## Task prompt
From the entries below, transcribe exactly the lines between the line holding "morphism of preschemes." and the line holding "We can thus", inclusive; skip all other lines.

(Dataset entries)
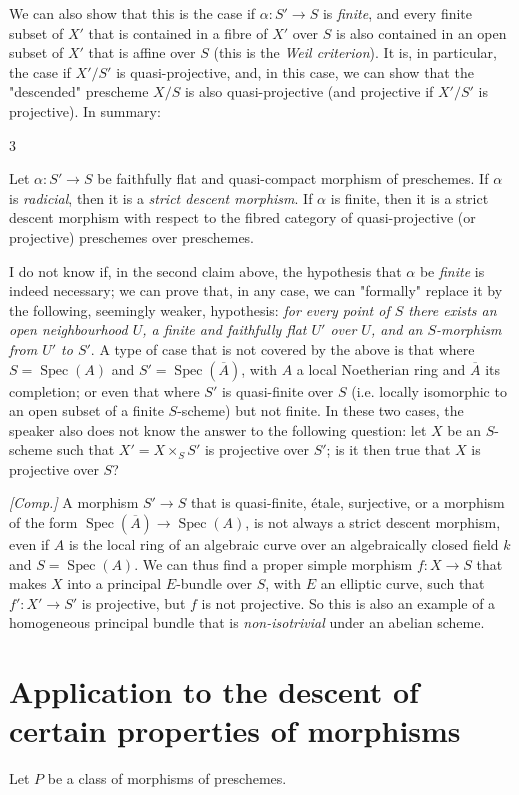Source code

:  We can also show that this is the case if \(\alpha \colon  S'\to  S\) is \emph{finite}, and every finite subset of \(X'\) that is contained in a fibre of \(X'\) over \(S\) is also contained in an open subset of \(X'\) that is affine over \(S\) (this is the \emph{Weil criterion}).
  It is, in particular, the case if \(X'/S'\) is quasi-projective, and, in this case, we can show that the "descended" prescheme \(X/S\) is also quasi-projective (and projective if \(X'/S'\) is projective).
  In summary:\begin{theorem}{3}\label{fga3.i-b.1-theorem-3}\skipsinglepar\par{}Let \(\alpha \colon  S'\to  S\) be faithfully flat and quasi-compact morphism of preschemes.
    If \(\alpha \) is \emph{radicial}, then it is a \emph{strict descent morphism}.
    If \(\alpha \) is finite, then it is a strict descent morphism with respect to the fibred category of quasi-projective (or projective) preschemes over preschemes.\end{theorem}\begin{remark}{}\label{fga3.i-b.1-remark}\skipsinglepar\par{}I do not know if, in the second claim above, the hypothesis that \(\alpha \) be \emph{finite} is indeed necessary;
    we can prove that, in any case, we can "formally" replace it by the following, seemingly weaker, hypothesis:
    \emph{for every point of \(S\) there exists an open neighbourhood \(U\), a finite and faithfully flat \(U'\) over \(U\), and an \(S\)-morphism from \(U'\) to \(S'\)}.
    A type of case that is not covered by the above is that where \(S=\operatorname {Spec}(A)\) and \(S'=\operatorname {Spec}(\overline {A})\), with \(A\) a local Noetherian ring and \(\overline {A}\) its completion;
    or even that where \(S'\) is quasi-finite over \(S\) (i.e. locally isomorphic to an open subset of a finite \(S\)-scheme) but not finite.
    In these two cases, the speaker also does not know the answer to the following question:
    let \(X\) be an \(S\)-scheme such that \(X'=X\times _S S'\) is projective over \(S'\);
    is it then true that \(X\) is projective over \(S\)?\par{}\emph{[Comp.]}
    A morphism \(S'\to  S\) that is quasi-finite, étale, surjective, or a morphism of the form \(\operatorname {Spec}(\overline {A})\to \operatorname {Spec}(A)\), is not always a strict descent morphism, even if \(A\) is the local ring of an algebraic curve over an algebraically closed field \(k\) and \(S=\operatorname {Spec}(A)\).
    We can thus find a proper simple morphism \(f\colon  X\to  S\) that makes \(X\) into a principal \(E\)-bundle over \(S\), with \(E\) an elliptic curve, such that \(f'\colon  X'\to  S'\) is projective, but \(f\) is not projective.
    So this is also an example of a homogeneous principal bundle that is \emph{non-isotrivial} under an abelian scheme.\end{remark}\section{Application to the descent of certain properties of morphisms}\label{fga3.i-b.2}\par{}Let \(P\) be a class of morphisms of preschemes.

## Solution to the problem
  In summary:\begin{theorem}{3}\label{fga3.i-b.1-theorem-3}\skipsinglepar\par{}Let \(\alpha \colon  S'\to  S\) be faithfully flat and quasi-compact morphism of preschemes.
    If \(\alpha \) is \emph{radicial}, then it is a \emph{strict descent morphism}.
    If \(\alpha \) is finite, then it is a strict descent morphism with respect to the fibred category of quasi-projective (or projective) preschemes over preschemes.\end{theorem}\begin{remark}{}\label{fga3.i-b.1-remark}\skipsinglepar\par{}I do not know if, in the second claim above, the hypothesis that \(\alpha \) be \emph{finite} is indeed necessary;
    we can prove that, in any case, we can "formally" replace it by the following, seemingly weaker, hypothesis:
    \emph{for every point of \(S\) there exists an open neighbourhood \(U\), a finite and faithfully flat \(U'\) over \(U\), and an \(S\)-morphism from \(U'\) to \(S'\)}.
    A type of case that is not covered by the above is that where \(S=\operatorname {Spec}(A)\) and \(S'=\operatorname {Spec}(\overline {A})\), with \(A\) a local Noetherian ring and \(\overline {A}\) its completion;
    or even that where \(S'\) is quasi-finite over \(S\) (i.e. locally isomorphic to an open subset of a finite \(S\)-scheme) but not finite.
    In these two cases, the speaker also does not know the answer to the following question:
    let \(X\) be an \(S\)-scheme such that \(X'=X\times _S S'\) is projective over \(S'\);
    is it then true that \(X\) is projective over \(S\)?\par{}\emph{[Comp.]}
    A morphism \(S'\to  S\) that is quasi-finite, étale, surjective, or a morphism of the form \(\operatorname {Spec}(\overline {A})\to \operatorname {Spec}(A)\), is not always a strict descent morphism, even if \(A\) is the local ring of an algebraic curve over an algebraically closed field \(k\) and \(S=\operatorname {Spec}(A)\).
    We can thus find a proper simple morphism \(f\colon  X\to  S\) that makes \(X\) into a principal \(E\)-bundle over \(S\), with \(E\) an elliptic curve, such that \(f'\colon  X'\to  S'\) is projective, but \(f\) is not projective.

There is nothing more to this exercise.